Brief -> In the entries below, find the line with "Rust je low-level" and the line with "Tjeranje developera da". Return those two lines and all lines between them, exactly.

Data in this exercise ->

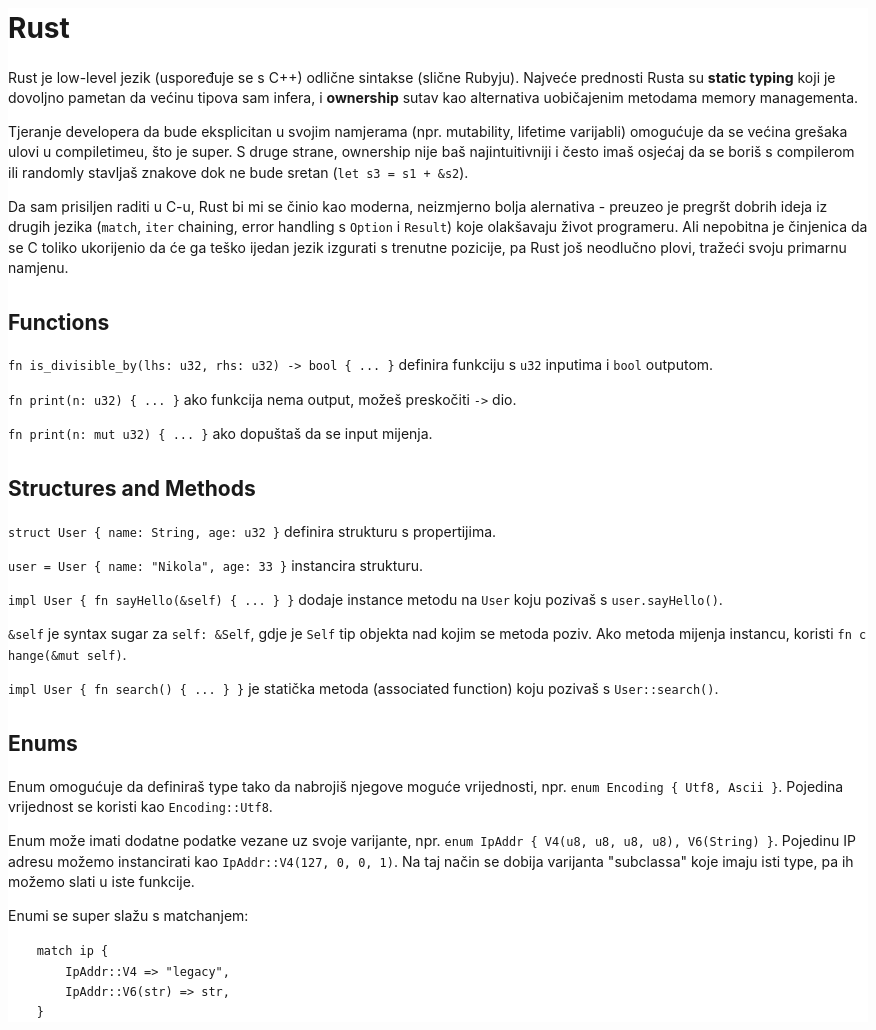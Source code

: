 # Rust

Rust je low-level jezik (uspoređuje se s C++) odlične sintakse (slične Rubyju). Najveće prednosti Rusta su **static typing** koji je dovoljno pametan da većinu tipova sam infera, i **ownership** sutav kao alternativa uobičajenim metodama memory managementa.

Tjeranje developera da bude eksplicitan u svojim namjerama (npr. mutability, lifetime varijabli) omogućuje da se većina grešaka ulovi u compiletimeu, što je super. S druge strane, ownership nije baš najintuitivniji i često imaš osjećaj da se boriš s compilerom ili randomly stavljaš znakove dok ne bude sretan (`let s3 = s1 + &s2`).

Da sam prisiljen raditi u C-u, Rust bi mi se činio kao moderna, neizmjerno bolja alernativa - preuzeo je pregršt dobrih ideja iz drugih jezika (`match`, `iter` chaining, error handling s `Option` i `Result`) koje olakšavaju život programeru. Ali nepobitna je činjenica da se C toliko ukorijenio da će ga teško ijedan jezik izgurati s trenutne pozicije, pa Rust još neodlučno plovi, tražeći svoju primarnu namjenu.

## Functions

`fn is_divisible_by(lhs: u32, rhs: u32) -> bool { ... }` definira funkciju s `u32` inputima i `bool` outputom.

`fn print(n: u32) { ... }` ako funkcija nema output, možeš preskočiti `->` dio.

`fn print(n: mut u32) { ... }` ako dopuštaš da se input mijenja.

## Structures and Methods

`struct User { name: String, age: u32 }` definira strukturu s propertijima.

`user = User { name: "Nikola", age: 33 }` instancira strukturu.

`impl User { fn sayHello(&self) { ... } }` dodaje instance metodu na `User` koju pozivaš s `user.sayHello()`.

`&self` je syntax sugar za `self: &Self`, gdje je `Self` tip objekta nad kojim se metoda poziv. Ako metoda mijenja instancu, koristi `fn change(&mut self)`.

`impl User { fn search() { ... } }` je statička metoda (associated function) koju pozivaš s `User::search()`.

## Enums

Enum omogućuje da definiraš type tako da nabrojiš njegove moguće vrijednosti, npr. `enum Encoding { Utf8, Ascii }`. Pojedina vrijednost se koristi kao `Encoding::Utf8`.

Enum može imati dodatne podatke vezane uz svoje varijante, npr.
`enum IpAddr { V4(u8, u8, u8, u8), V6(String) }`. Pojedinu IP adresu možemo instancirati kao `IpAddr::V4(127, 0, 0, 1)`. Na taj način se dobija varijanta "subclassa" koje imaju isti type, pa ih možemo slati u iste funkcije.

Enumi se super slažu s matchanjem:
```
    match ip {
        IpAddr::V4 => "legacy",
        IpAddr::V6(str) => str,
    }
```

Task result ->
Rust je low-level jezik (uspoređuje se s C++) odlične sintakse (slične Rubyju). Najveće prednosti Rusta su **static typing** koji je dovoljno pametan da većinu tipova sam infera, i **ownership** sutav kao alternativa uobičajenim metodama memory managementa.

Tjeranje developera da bude eksplicitan u svojim namjerama (npr. mutability, lifetime varijabli) omogućuje da se većina grešaka ulovi u compiletimeu, što je super. S druge strane, ownership nije baš najintuitivniji i često imaš osjećaj da se boriš s compilerom ili randomly stavljaš znakove dok ne bude sretan (`let s3 = s1 + &s2`).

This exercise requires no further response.